§ DIRECTIONS: Starting at the line below holding "Link function: logit" and stopping at the line holding "For multinomial logistic", print every line exactly, both ends included, and leave the rest out.

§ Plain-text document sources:

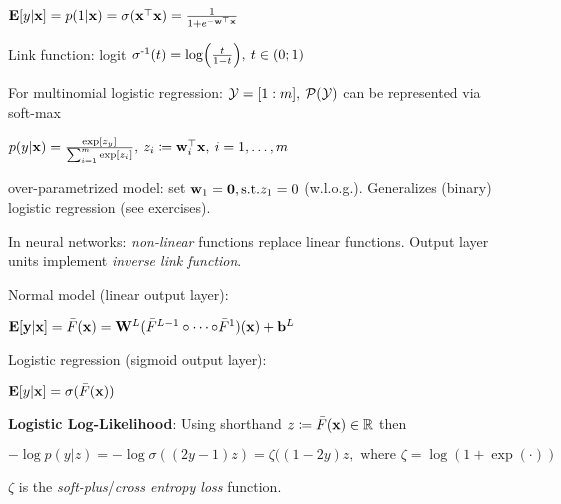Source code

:     \tab$\mathbf E{\lbrack}y|\mathbf x\rbrack=p(1|\mathbf x)=\sigma(\mathbf x^{\mathop{\mathrm{\top}}}\mathbf x)=\frac{1}{1+e^{-\mathbf w^{\mathop{\mathrm{\top}}}\mathbf x}}$
    
    Link function: logit $\sigma^{\text{-}1}(t)=\log(\frac{t}{1-t}),\>t\in(0;1)$
    
    For multinomial logistic regression: $\mathcal{Y}=\lbrack1:m\rbrack,\>\mathcal{P}(\mathcal{Y})$ can be represented via soft-max
    
    \tab$p(y|\mathbf x)=\frac{\exp\lbrack z_y\rbrack}{\sum_{i=1}^m\exp\lbrack z_i\rbrack},\>z_i\coloneqq\mathbf w_i^{\mathop{\mathrm{\top}}}\mathbf x,\>i=1,\ldots,m$
    
    over-parametrized model: set $\mathbf w_1=\mathbf{0}, \text{s.t.} z_1=0$ (w.l.o.g.). Generalizes (binary) logistic regression (see exercises).
    
    In neural networks: \emph{non-linear} functions replace linear functions. Output layer units implement \emph{inverse link function}.
    
    Normal model (linear output layer):
    
    \tab$\mathbf E\lbrack\mathbf y|\mathbf x\rbrack=\bar{F}(\mathbf x)=\mathbf W^L(\bar{F}^{L-1}\circ\cdots{\circ}\bar{F}^1)(\mathbf x)+\mathbf b^L$
    
    Logistic regression (sigmoid output layer):
    
    \tab$\mathbf E\lbrack y|\mathbf x\rbrack=\sigma(\bar{F}(\mathbf x))$
    
    \textbf{Logistic Log-Likelihood}: Using shorthand $z\coloneqq\bar{F}(\mathbf x)\in\mathbb R$ then
    
    \tab$-\log p(y|z)=-\log\sigma((2y-1)z)=\zeta((1-2y)z, \text{ where } \zeta=\log(1+\exp(\cdot))$
    
    $\zeta$ is the \emph{soft-plus}/\emph{cross entropy loss} function.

§ TASK SOLUTION:
    Link function: logit $\sigma^{\text{-}1}(t)=\log(\frac{t}{1-t}),\>t\in(0;1)$
    
    For multinomial logistic regression: $\mathcal{Y}=\lbrack1:m\rbrack,\>\mathcal{P}(\mathcal{Y})$ can be represented via soft-max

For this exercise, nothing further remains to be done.